Excerpts from a dataset
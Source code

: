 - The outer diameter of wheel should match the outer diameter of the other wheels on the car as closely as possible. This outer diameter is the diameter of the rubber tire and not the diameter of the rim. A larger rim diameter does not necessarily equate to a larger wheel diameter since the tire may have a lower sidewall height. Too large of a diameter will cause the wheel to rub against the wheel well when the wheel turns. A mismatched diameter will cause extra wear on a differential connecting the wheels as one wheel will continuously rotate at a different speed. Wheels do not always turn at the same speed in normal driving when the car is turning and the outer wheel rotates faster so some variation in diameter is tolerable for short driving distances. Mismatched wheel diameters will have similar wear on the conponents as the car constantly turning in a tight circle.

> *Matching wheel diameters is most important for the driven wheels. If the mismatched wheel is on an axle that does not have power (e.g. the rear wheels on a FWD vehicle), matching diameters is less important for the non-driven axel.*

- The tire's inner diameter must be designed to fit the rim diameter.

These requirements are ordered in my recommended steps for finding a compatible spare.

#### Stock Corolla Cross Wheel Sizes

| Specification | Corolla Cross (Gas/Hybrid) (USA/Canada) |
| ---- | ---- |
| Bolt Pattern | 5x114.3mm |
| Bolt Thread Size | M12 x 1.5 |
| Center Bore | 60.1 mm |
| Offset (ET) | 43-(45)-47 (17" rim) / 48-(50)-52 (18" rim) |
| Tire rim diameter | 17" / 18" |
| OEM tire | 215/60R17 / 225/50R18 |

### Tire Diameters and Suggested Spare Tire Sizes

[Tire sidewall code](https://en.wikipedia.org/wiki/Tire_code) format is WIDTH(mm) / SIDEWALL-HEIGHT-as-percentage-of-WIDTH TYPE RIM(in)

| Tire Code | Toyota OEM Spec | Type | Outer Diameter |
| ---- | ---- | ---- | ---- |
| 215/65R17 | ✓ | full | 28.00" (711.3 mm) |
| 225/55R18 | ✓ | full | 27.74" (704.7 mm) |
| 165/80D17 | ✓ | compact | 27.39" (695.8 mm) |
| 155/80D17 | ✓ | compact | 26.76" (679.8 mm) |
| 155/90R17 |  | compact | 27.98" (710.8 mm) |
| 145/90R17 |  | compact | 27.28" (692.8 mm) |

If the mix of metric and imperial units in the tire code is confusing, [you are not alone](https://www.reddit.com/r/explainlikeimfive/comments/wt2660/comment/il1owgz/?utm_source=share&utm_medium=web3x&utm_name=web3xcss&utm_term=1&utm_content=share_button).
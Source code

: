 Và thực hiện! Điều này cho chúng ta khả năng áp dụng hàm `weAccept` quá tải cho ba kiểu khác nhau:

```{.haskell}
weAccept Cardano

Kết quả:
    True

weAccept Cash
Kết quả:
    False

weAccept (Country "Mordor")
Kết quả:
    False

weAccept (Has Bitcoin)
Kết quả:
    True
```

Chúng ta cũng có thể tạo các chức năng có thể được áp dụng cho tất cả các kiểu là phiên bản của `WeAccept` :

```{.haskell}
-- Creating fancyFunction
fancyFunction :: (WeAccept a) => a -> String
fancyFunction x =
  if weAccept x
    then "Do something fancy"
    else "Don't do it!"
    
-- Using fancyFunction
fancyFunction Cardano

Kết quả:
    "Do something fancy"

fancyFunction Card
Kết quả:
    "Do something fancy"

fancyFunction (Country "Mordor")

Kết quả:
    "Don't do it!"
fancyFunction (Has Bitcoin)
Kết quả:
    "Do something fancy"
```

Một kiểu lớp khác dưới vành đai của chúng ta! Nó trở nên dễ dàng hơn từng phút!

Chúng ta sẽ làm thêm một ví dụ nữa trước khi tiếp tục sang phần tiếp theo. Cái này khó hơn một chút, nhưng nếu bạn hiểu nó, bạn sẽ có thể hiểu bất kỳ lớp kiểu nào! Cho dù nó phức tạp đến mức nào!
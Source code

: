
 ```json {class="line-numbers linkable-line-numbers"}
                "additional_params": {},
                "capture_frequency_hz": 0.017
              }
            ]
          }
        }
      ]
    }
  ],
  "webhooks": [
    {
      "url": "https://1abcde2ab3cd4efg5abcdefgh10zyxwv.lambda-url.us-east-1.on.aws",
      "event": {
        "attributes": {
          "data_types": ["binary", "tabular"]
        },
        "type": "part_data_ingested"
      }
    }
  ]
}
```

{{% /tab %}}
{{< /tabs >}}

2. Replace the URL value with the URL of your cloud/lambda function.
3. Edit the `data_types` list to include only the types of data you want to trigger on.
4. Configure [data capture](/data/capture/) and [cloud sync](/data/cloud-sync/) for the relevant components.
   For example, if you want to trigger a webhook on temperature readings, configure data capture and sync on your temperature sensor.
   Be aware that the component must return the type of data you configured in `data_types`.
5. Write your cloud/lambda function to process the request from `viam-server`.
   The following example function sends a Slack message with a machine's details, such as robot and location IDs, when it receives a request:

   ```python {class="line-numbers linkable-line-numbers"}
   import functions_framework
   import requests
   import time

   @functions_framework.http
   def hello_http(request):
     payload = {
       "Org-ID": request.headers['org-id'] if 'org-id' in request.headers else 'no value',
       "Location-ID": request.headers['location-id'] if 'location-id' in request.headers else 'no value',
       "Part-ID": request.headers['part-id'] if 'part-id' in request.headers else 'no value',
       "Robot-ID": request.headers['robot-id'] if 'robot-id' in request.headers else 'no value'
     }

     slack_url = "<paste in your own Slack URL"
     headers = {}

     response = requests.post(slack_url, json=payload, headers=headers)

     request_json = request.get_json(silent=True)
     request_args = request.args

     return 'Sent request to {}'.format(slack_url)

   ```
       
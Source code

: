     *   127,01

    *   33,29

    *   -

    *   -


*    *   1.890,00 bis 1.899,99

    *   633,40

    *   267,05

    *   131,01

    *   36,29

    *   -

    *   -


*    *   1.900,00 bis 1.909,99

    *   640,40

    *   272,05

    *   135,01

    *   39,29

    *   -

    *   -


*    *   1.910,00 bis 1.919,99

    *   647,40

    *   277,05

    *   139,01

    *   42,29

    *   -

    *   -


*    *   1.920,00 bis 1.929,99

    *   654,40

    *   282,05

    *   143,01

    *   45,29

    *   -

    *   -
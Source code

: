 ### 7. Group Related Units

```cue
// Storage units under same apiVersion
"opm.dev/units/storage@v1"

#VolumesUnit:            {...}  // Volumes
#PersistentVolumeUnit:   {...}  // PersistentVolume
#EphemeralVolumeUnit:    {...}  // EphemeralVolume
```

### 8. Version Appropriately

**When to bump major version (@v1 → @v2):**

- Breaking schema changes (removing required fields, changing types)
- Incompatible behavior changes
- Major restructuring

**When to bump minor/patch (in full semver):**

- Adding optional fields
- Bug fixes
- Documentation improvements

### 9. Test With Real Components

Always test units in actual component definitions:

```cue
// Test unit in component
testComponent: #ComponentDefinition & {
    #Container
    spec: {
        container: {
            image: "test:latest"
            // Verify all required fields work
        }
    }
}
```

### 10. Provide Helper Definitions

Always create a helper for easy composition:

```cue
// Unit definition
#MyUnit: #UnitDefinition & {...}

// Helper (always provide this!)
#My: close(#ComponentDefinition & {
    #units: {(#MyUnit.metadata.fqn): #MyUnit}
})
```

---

WHAT YOU WILL DO
Wherever the word "sync" appears in the entries above, copy that whole line.

RESULT
4. Configure [data capture](/data/capture/) and [cloud sync](/data/cloud-sync/) for the relevant components.
   For example, if you want to trigger a webhook on temperature readings, configure data capture and sync on your temperature sensor.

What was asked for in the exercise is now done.